City centre shopping and mixed use
Mixed use environments are key to a successful city centre, as they offer consumers a variety of reasons to come into town, ranging from retail to leisure to accommodation. And as landlords eventually come around to the fact that excess retail space is simply not going to be filled in the future, a wider range of uses seems inevitable.
The combination of retail and leisure is already growing in major UK destinations. For example, the refurbishment of the former BHS store on London’s Oxford Street has seen the store converted to encompassed Polish retail entrant Reserved, Swingers golf venue and bar, and the basement will soon become home to the UK’s biggest food hall.
Independents and pop-ups are also of major importance to mixed-use sites such as food halls and will become an integral part of the shopping environment, with landlords using pop-ups to continually curate and transform tenant mixes. Many independent brands will be owned by a single company, with each of these independents showcasing a different kind of shopping and dining experience. Meanwhile, the trend for chain store closures will continue, particularly in the food and beverage and mid-market fashion sectors.
The negative impacts of this retail industry transformation are already being felt nationwide (Figure 1), most notably in the West Midlands where a net 143 chain stores closed in 2017. Yorkshire and Humber was the only region to see positive movement in 2017, with a net growth of 11 chain stores.
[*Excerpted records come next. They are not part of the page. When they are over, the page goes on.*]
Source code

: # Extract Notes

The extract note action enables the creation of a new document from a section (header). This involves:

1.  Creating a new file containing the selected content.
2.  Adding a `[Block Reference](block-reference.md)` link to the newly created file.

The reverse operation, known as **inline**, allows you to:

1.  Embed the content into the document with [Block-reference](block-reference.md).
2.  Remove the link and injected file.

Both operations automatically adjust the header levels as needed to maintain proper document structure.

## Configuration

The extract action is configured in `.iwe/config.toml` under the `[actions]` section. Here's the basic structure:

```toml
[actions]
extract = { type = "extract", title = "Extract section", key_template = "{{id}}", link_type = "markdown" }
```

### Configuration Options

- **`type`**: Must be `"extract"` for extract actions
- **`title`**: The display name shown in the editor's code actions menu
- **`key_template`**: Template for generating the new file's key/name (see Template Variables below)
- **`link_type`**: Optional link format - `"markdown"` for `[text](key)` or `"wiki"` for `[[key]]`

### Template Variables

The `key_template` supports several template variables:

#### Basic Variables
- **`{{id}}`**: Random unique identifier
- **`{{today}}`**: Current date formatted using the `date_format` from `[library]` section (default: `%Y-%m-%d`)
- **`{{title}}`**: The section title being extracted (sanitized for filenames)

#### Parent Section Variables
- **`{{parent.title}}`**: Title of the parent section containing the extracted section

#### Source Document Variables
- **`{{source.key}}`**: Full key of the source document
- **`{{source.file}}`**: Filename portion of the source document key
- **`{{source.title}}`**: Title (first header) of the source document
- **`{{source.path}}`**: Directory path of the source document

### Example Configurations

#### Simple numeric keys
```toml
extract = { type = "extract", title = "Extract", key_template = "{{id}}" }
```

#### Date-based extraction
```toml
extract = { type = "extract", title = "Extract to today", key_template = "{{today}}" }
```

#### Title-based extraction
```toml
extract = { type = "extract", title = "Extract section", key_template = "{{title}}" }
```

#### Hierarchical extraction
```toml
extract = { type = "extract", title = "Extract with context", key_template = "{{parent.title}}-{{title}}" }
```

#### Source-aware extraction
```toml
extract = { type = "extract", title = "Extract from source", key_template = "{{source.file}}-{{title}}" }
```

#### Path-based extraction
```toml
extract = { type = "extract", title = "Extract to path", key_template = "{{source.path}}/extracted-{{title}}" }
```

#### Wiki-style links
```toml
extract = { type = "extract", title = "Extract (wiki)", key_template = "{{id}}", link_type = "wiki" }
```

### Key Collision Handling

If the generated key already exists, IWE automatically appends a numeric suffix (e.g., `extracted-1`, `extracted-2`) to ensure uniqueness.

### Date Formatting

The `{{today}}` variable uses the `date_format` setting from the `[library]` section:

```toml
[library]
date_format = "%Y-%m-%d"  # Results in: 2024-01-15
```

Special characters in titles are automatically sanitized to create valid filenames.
Figure 1: Retail and leisure chains and independent stores: openings and closures, 2017

Source: OnBuy. Chains means operators with five or more stores
The 2040 city centre will have everything people require in a single location – almost like a community hub. There will be space to live, work, relax, shop, learn and be entertained, all in one place. This will be particularly prevalent in city centres where landlords have been forced by the current turmoil in the retail industry to think differently about how they fill vacant space, opting to alter the use of buildings to provide more residential and leisure and community options.
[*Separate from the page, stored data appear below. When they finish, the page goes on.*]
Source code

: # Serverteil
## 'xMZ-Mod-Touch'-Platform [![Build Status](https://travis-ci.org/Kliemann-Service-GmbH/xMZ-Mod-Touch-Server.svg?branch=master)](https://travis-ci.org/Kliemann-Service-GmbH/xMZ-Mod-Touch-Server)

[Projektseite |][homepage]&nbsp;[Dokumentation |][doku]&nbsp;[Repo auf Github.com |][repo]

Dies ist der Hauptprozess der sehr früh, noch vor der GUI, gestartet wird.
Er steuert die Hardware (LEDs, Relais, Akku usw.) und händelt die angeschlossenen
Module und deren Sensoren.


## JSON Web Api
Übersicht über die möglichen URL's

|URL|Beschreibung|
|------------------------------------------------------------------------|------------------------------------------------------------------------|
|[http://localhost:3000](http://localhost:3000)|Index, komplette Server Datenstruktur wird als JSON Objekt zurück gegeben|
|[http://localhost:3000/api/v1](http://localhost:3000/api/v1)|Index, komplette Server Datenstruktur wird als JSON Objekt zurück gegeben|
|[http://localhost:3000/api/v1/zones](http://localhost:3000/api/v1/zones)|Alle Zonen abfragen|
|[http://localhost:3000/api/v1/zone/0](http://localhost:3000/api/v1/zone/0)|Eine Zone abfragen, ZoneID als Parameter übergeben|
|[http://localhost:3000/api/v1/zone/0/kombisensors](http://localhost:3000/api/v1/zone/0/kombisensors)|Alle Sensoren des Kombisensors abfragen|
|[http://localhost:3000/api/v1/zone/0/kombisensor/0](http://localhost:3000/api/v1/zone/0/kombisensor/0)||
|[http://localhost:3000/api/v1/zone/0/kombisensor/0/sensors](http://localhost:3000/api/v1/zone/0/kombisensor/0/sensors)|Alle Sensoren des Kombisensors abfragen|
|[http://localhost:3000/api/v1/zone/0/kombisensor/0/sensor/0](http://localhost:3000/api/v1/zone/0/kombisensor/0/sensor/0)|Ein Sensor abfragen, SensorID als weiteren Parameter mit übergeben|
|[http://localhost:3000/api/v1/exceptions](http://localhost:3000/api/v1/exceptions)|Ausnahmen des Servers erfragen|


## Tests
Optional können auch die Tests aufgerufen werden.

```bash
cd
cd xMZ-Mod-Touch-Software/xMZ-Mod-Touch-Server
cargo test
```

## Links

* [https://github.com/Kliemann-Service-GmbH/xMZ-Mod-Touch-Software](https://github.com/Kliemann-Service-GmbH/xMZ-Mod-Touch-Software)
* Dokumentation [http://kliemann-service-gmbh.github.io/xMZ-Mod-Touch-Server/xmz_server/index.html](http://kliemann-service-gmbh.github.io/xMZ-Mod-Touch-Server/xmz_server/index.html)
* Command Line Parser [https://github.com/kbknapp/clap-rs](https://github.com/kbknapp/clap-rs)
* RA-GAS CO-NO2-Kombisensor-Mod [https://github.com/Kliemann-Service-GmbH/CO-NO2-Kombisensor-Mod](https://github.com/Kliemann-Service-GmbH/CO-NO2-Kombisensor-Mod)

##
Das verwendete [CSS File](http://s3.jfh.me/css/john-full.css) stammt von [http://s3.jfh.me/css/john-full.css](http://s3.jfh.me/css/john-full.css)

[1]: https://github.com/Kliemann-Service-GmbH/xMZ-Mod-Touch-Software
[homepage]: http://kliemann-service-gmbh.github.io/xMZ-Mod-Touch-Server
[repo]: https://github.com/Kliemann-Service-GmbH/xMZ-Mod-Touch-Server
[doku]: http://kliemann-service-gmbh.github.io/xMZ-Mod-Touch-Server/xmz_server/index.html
As for the retail that is left, we would expect to see increasingly personalised shopping experiences and offers, with some stores designed entirely to interact with the individual customers Fast fashion, fast food, quicker brand and fascia turnover and a blizzard of actively-managed pop-ups and special events will aim to keep customers coming back for more. Shops, leisure spaces and short-term rental properties will alter automatically depending on who is detected inside them, and when, and for how long. Landlords will use the huge amount of data likely to be available in 2040 to continuously curate tenant mixes, using shorter leases and pop-ups as the norm. City high streets could well get even more unpredictable than they are now.